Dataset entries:
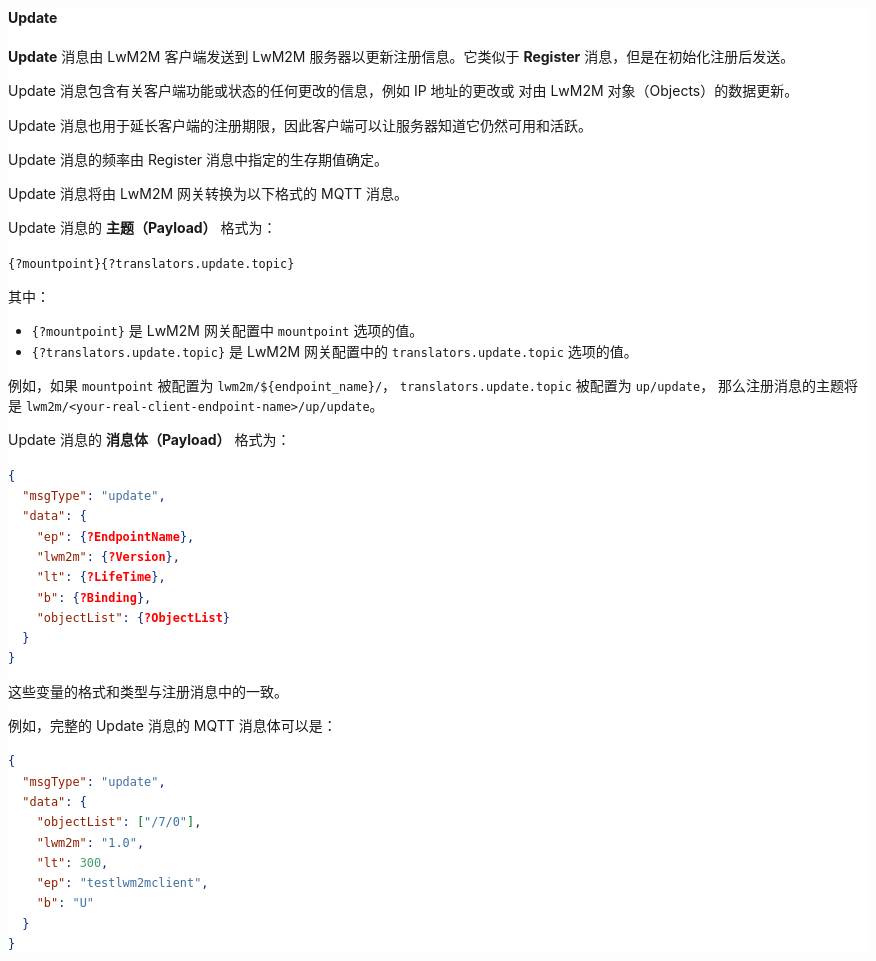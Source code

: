 #### Update

**Update** 消息由 LwM2M 客户端发送到 LwM2M 服务器以更新注册信息。它类似于
**Register** 消息，但是在初始化注册后发送。

Update 消息包含有关客户端功能或状态的任何更改的信息，例如 IP 地址的更改或
对由 LwM2M 对象（Objects）的数据更新。

Update 消息也用于延长客户端的注册期限，因此客户端可以让服务器知道它仍然可用和活跃。

Update 消息的频率由 Register 消息中指定的生存期值确定。

Update 消息将由 LwM2M 网关转换为以下格式的 MQTT 消息。

Update 消息的 **主题（Payload）** 格式为：
```
{?mountpoint}{?translators.update.topic}
```
其中：
- `{?mountpoint}` 是 LwM2M 网关配置中 `mountpoint` 选项的值。
- `{?translators.update.topic}` 是 LwM2M 网关配置中的 `translators.update.topic` 选项的值。

例如，如果 `mountpoint` 被配置为 `lwm2m/${endpoint_name}/`，
`translators.update.topic` 被配置为 `up/update`，
那么注册消息的主题将是 `lwm2m/<your-real-client-endpoint-name>/up/update`。


Update 消息的 **消息体（Payload）** 格式为：
```json
{
  "msgType": "update",
  "data": {
    "ep": {?EndpointName},
    "lwm2m": {?Version},
    "lt": {?LifeTime},
    "b": {?Binding},
    "objectList": {?ObjectList}
  }
}
```

这些变量的格式和类型与注册消息中的一致。

例如，完整的 Update 消息的 MQTT 消息体可以是：
```json
{
  "msgType": "update",
  "data": {
    "objectList": ["/7/0"],
    "lwm2m": "1.0",
    "lt": 300,
    "ep": "testlwm2mclient",
    "b": "U"
  }
}
```
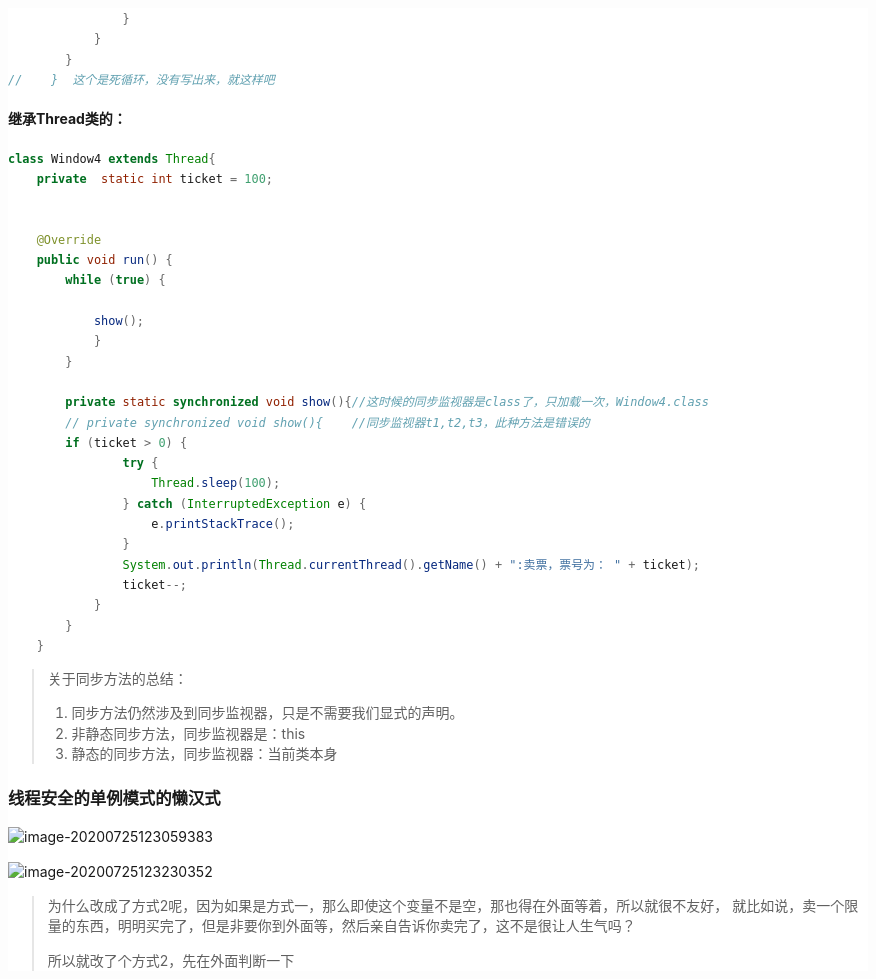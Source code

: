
 ```java
                }
            }
        }
//    }  这个是死循环，没有写出来，就这样吧
```

#### 继承Thread类的：

```java
class Window4 extends Thread{
    private  static int ticket = 100;


    @Override
    public void run() {
        while (true) {

            show();
            }
        }

        private static synchronized void show(){//这时候的同步监视器是class了，只加载一次，Window4.class
        // private synchronized void show(){    //同步监视器t1,t2,t3，此种方法是错误的
        if (ticket > 0) {
                try {
                    Thread.sleep(100);
                } catch (InterruptedException e) {
                    e.printStackTrace();
                }
                System.out.println(Thread.currentThread().getName() + ":卖票，票号为： " + ticket);
                ticket--;
            }
        }
    }
```

> 关于同步方法的总结：
>
> 1. 同步方法仍然涉及到同步监视器，只是不需要我们显式的声明。
> 2. 非静态同步方法，同步监视器是：this
> 3. 静态的同步方法，同步监视器：当前类本身

### 线程安全的单例模式的懒汉式

![image-20200725123059383](C:\Users\zbr\AppData\Roaming\Typora\typora-user-images\image-20200725123059383.png)

![image-20200725123230352](C:\Users\zbr\AppData\Roaming\Typora\typora-user-images\image-20200725123230352.png)

> 为什么改成了方式2呢，因为如果是方式一，那么即使这个变量不是空，那也得在外面等着，所以就很不友好， 就比如说，卖一个限量的东西，明明买完了，但是非要你到外面等，然后亲自告诉你卖完了，这不是很让人生气吗？
>
> 所以就改了个方式2，先在外面判断一下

§ **ACTION ITEM**:
Omit every picture, then repeat the remaining data exactly as it appears above.

§ **TASK SOLUTION**:
Source code

: #### Update

**Update** 消息由 LwM2M 客户端发送到 LwM2M 服务器以更新注册信息。它类似于
**Register** 消息，但是在初始化注册后发送。

Update 消息包含有关客户端功能或状态的任何更改的信息，例如 IP 地址的更改或
对由 LwM2M 对象（Objects）的数据更新。

Update 消息也用于延长客户端的注册期限，因此客户端可以让服务器知道它仍然可用和活跃。

Update 消息的频率由 Register 消息中指定的生存期值确定。

Update 消息将由 LwM2M 网关转换为以下格式的 MQTT 消息。

Update 消息的 **主题（Payload）** 格式为：
```
{?mountpoint}{?translators.update.topic}
```
其中：
- `{?mountpoint}` 是 LwM2M 网关配置中 `mountpoint` 选项的值。
- `{?translators.update.topic}` 是 LwM2M 网关配置中的 `translators.update.topic` 选项的值。

例如，如果 `mountpoint` 被配置为 `lwm2m/${endpoint_name}/`，
`translators.update.topic` 被配置为 `up/update`，
那么注册消息的主题将是 `lwm2m/<your-real-client-endpoint-name>/up/update`。


Update 消息的 **消息体（Payload）** 格式为：
```json
{
  "msgType": "update",
  "data": {
    "ep": {?EndpointName},
    "lwm2m": {?Version},
    "lt": {?LifeTime},
    "b": {?Binding},
    "objectList": {?ObjectList}
  }
}
```

这些变量的格式和类型与注册消息中的一致。

例如，完整的 Update 消息的 MQTT 消息体可以是：
```json
{
  "msgType": "update",
  "data": {
    "objectList": ["/7/0"],
    "lwm2m": "1.0",
    "lt": 300,
    "ep": "testlwm2mclient",
    "b": "U"
  }
}
```
Source code

:
 ```java
                }
            }
        }
//    }  这个是死循环，没有写出来，就这样吧
```

#### 继承Thread类的：

```java
class Window4 extends Thread{
    private  static int ticket = 100;


    @Override
    public void run() {
        while (true) {

            show();
            }
        }

        private static synchronized void show(){//这时候的同步监视器是class了，只加载一次，Window4.class
        // private synchronized void show(){    //同步监视器t1,t2,t3，此种方法是错误的
        if (ticket > 0) {
                try {
                    Thread.sleep(100);
                } catch (InterruptedException e) {
                    e.printStackTrace();
                }
                System.out.println(Thread.currentThread().getName() + ":卖票，票号为： " + ticket);
                ticket--;
            }
        }
    }
```

> 关于同步方法的总结：
>
> 1. 同步方法仍然涉及到同步监视器，只是不需要我们显式的声明。
> 2. 非静态同步方法，同步监视器是：this
> 3. 静态的同步方法，同步监视器：当前类本身

### 线程安全的单例模式的懒汉式

![image-20200725123059383](C:\Users\zbr\AppData\Roaming\Typora\typora-user-images\image-20200725123059383.png)

![image-20200725123230352](C:\Users\zbr\AppData\Roaming\Typora\typora-user-images\image-20200725123230352.png)

> 为什么改成了方式2呢，因为如果是方式一，那么即使这个变量不是空，那也得在外面等着，所以就很不友好， 就比如说，卖一个限量的东西，明明买完了，但是非要你到外面等，然后亲自告诉你卖完了，这不是很让人生气吗？
>
> 所以就改了个方式2，先在外面判断一下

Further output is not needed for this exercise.